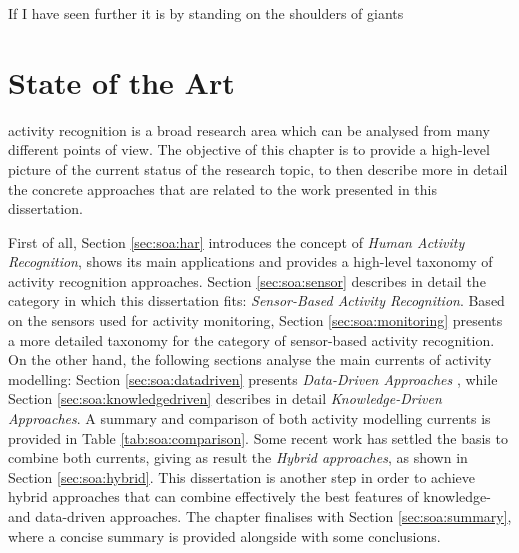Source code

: 

\begin{savequote}[50mm]
If I have seen further it is by standing on the shoulders of giants
\end{savequote}

\chapter{State of the Art}
\label{cha:soa}

\ifpdf
    \graphicspath{{2_state_of_the_art/figures/PDF/}{2_state_of_the_art/figures/PNG/}{2_state_of_the_art/figures/}}
\else
    \graphicspath{{2_state_of_the_art/figures/EPS/}{2_state_of_the_art/figures/}}
\fi


 activity recognition is a broad research area which can be analysed from many different points of view. The objective of this chapter is to provide a high-level picture of the current status of the research topic, to then describe more in detail the concrete approaches that are related to the work presented in this dissertation. 

First of all, Section \ref{sec:soa:har} introduces the concept of \textit{Human Activity Recognition}, shows its main applications and provides a high-level taxonomy of activity recognition approaches. Section \ref{sec:soa:sensor} describes in detail the category in which this dissertation fits: \textit{Sensor-Based Activity Recognition}. Based on the sensors used for activity monitoring, Section \ref{sec:soa:monitoring} presents a more detailed taxonomy for the category of sensor-based activity recognition. On the other hand, the following sections analyse the main currents of activity modelling: Section \ref{sec:soa:datadriven} presents \textit{Data-Driven Approaches} , while Section \ref{sec:soa:knowledgedriven} describes in detail \textit{Knowledge-Driven Approaches}. A summary and comparison of both activity modelling currents is provided in Table \ref{tab:soa:comparison}. Some recent work has settled the basis to combine both currents, giving as result the \textit{Hybrid approaches}, as shown in Section \ref{sec:soa:hybrid}. This dissertation is another step in order to achieve hybrid approaches that can combine effectively the best features of knowledge- and data-driven approaches. The chapter finalises with Section \ref{sec:soa:summary}, where a concise summary is provided alongside with some conclusions.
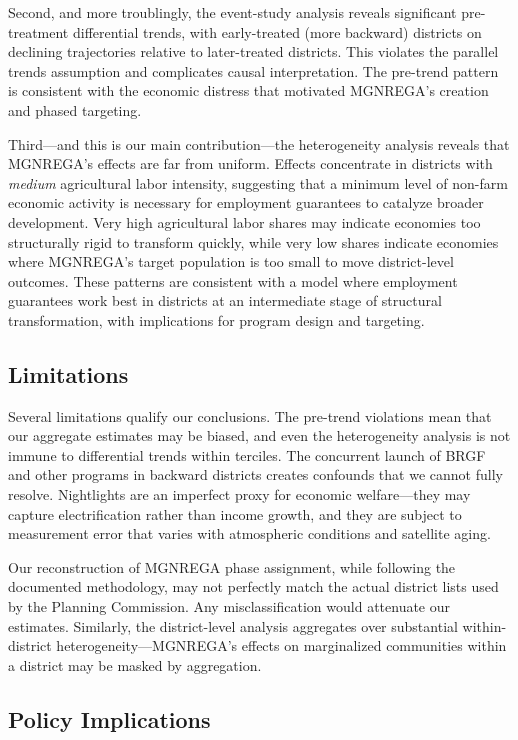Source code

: \documentclass[12pt]{article}
\begin{document}
Second, and more troublingly, the event-study analysis reveals significant pre-treatment differential trends, with early-treated (more backward) districts on declining trajectories relative to later-treated districts. This violates the parallel trends assumption and complicates causal interpretation. The pre-trend pattern is consistent with the economic distress that motivated MGNREGA's creation and phased targeting.

Third---and this is our main contribution---the heterogeneity analysis reveals that MGNREGA's effects are far from uniform. Effects concentrate in districts with \textit{medium} agricultural labor intensity, suggesting that a minimum level of non-farm economic activity is necessary for employment guarantees to catalyze broader development. Very high agricultural labor shares may indicate economies too structurally rigid to transform quickly, while very low shares indicate economies where MGNREGA's target population is too small to move district-level outcomes. These patterns are consistent with a model where employment guarantees work best in districts at an intermediate stage of structural transformation, with implications for program design and targeting.

\subsection{Limitations}

Several limitations qualify our conclusions. The pre-trend violations mean that our aggregate estimates may be biased, and even the heterogeneity analysis is not immune to differential trends within terciles. The concurrent launch of BRGF and other programs in backward districts creates confounds that we cannot fully resolve. Nightlights are an imperfect proxy for economic welfare---they may capture electrification rather than income growth, and they are subject to measurement error that varies with atmospheric conditions and satellite aging.

Our reconstruction of MGNREGA phase assignment, while following the documented methodology, may not perfectly match the actual district lists used by the Planning Commission. Any misclassification would attenuate our estimates. Similarly, the district-level analysis aggregates over substantial within-district heterogeneity---MGNREGA's effects on marginalized communities within a district may be masked by aggregation.

\subsection{Policy Implications}
\end{document}
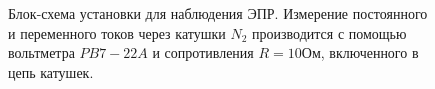 \documentclass[a4paper]{article}
\begin{document}
\begin{figure}[H]
    \caption{Блок-схема установки для наблюдения ЭПР. Измерение постоянного и переменного токов через катушки $N_2$ производится с помощью вольтметра $PB7-22A$ и сопротивления $R = 10 Ом$, включенного в цепь катушек.}
    \label{pic2}
    \end{figure}

\end{document}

___

## PROMPT
Output every entry word for word, but omit the pictures.

## EXERCISE SOLUTION
Source code

: 

\begin{savequote}[50mm]
If I have seen further it is by standing on the shoulders of giants
\end{savequote}

\chapter{State of the Art}
\label{cha:soa}

\ifpdf
    \graphicspath{{2_state_of_the_art/figures/PDF/}{2_state_of_the_art/figures/PNG/}{2_state_of_the_art/figures/}}
\else
    \graphicspath{{2_state_of_the_art/figures/EPS/}{2_state_of_the_art/figures/}}
\fi


 activity recognition is a broad research area which can be analysed from many different points of view. The objective of this chapter is to provide a high-level picture of the current status of the research topic, to then describe more in detail the concrete approaches that are related to the work presented in this dissertation. 

First of all, Section \ref{sec:soa:har} introduces the concept of \textit{Human Activity Recognition}, shows its main applications and provides a high-level taxonomy of activity recognition approaches. Section \ref{sec:soa:sensor} describes in detail the category in which this dissertation fits: \textit{Sensor-Based Activity Recognition}. Based on the sensors used for activity monitoring, Section \ref{sec:soa:monitoring} presents a more detailed taxonomy for the category of sensor-based activity recognition. On the other hand, the following sections analyse the main currents of activity modelling: Section \ref{sec:soa:datadriven} presents \textit{Data-Driven Approaches} , while Section \ref{sec:soa:knowledgedriven} describes in detail \textit{Knowledge-Driven Approaches}. A summary and comparison of both activity modelling currents is provided in Table \ref{tab:soa:comparison}. Some recent work has settled the basis to combine both currents, giving as result the \textit{Hybrid approaches}, as shown in Section \ref{sec:soa:hybrid}. This dissertation is another step in order to achieve hybrid approaches that can combine effectively the best features of knowledge- and data-driven approaches. The chapter finalises with Section \ref{sec:soa:summary}, where a concise summary is provided alongside with some conclusions.
Source code

: \documentclass[12pt]{article}
\begin{document}
Second, and more troublingly, the event-study analysis reveals significant pre-treatment differential trends, with early-treated (more backward) districts on declining trajectories relative to later-treated districts. This violates the parallel trends assumption and complicates causal interpretation. The pre-trend pattern is consistent with the economic distress that motivated MGNREGA's creation and phased targeting.

Third---and this is our main contribution---the heterogeneity analysis reveals that MGNREGA's effects are far from uniform. Effects concentrate in districts with \textit{medium} agricultural labor intensity, suggesting that a minimum level of non-farm economic activity is necessary for employment guarantees to catalyze broader development. Very high agricultural labor shares may indicate economies too structurally rigid to transform quickly, while very low shares indicate economies where MGNREGA's target population is too small to move district-level outcomes. These patterns are consistent with a model where employment guarantees work best in districts at an intermediate stage of structural transformation, with implications for program design and targeting.

\subsection{Limitations}

Several limitations qualify our conclusions. The pre-trend violations mean that our aggregate estimates may be biased, and even the heterogeneity analysis is not immune to differential trends within terciles. The concurrent launch of BRGF and other programs in backward districts creates confounds that we cannot fully resolve. Nightlights are an imperfect proxy for economic welfare---they may capture electrification rather than income growth, and they are subject to measurement error that varies with atmospheric conditions and satellite aging.

Our reconstruction of MGNREGA phase assignment, while following the documented methodology, may not perfectly match the actual district lists used by the Planning Commission. Any misclassification would attenuate our estimates. Similarly, the district-level analysis aggregates over substantial within-district heterogeneity---MGNREGA's effects on marginalized communities within a district may be masked by aggregation.

\subsection{Policy Implications}
\end{document}
 \documentclass[a4paper]{article}
\begin{document}
\begin{figure}[H]
    \caption{Блок-схема установки для наблюдения ЭПР. Измерение постоянного и переменного токов через катушки $N_2$ производится с помощью вольтметра $PB7-22A$ и сопротивления $R = 10 Ом$, включенного в цепь катушек.}
    \label{pic2}
    \end{figure}

\end{document}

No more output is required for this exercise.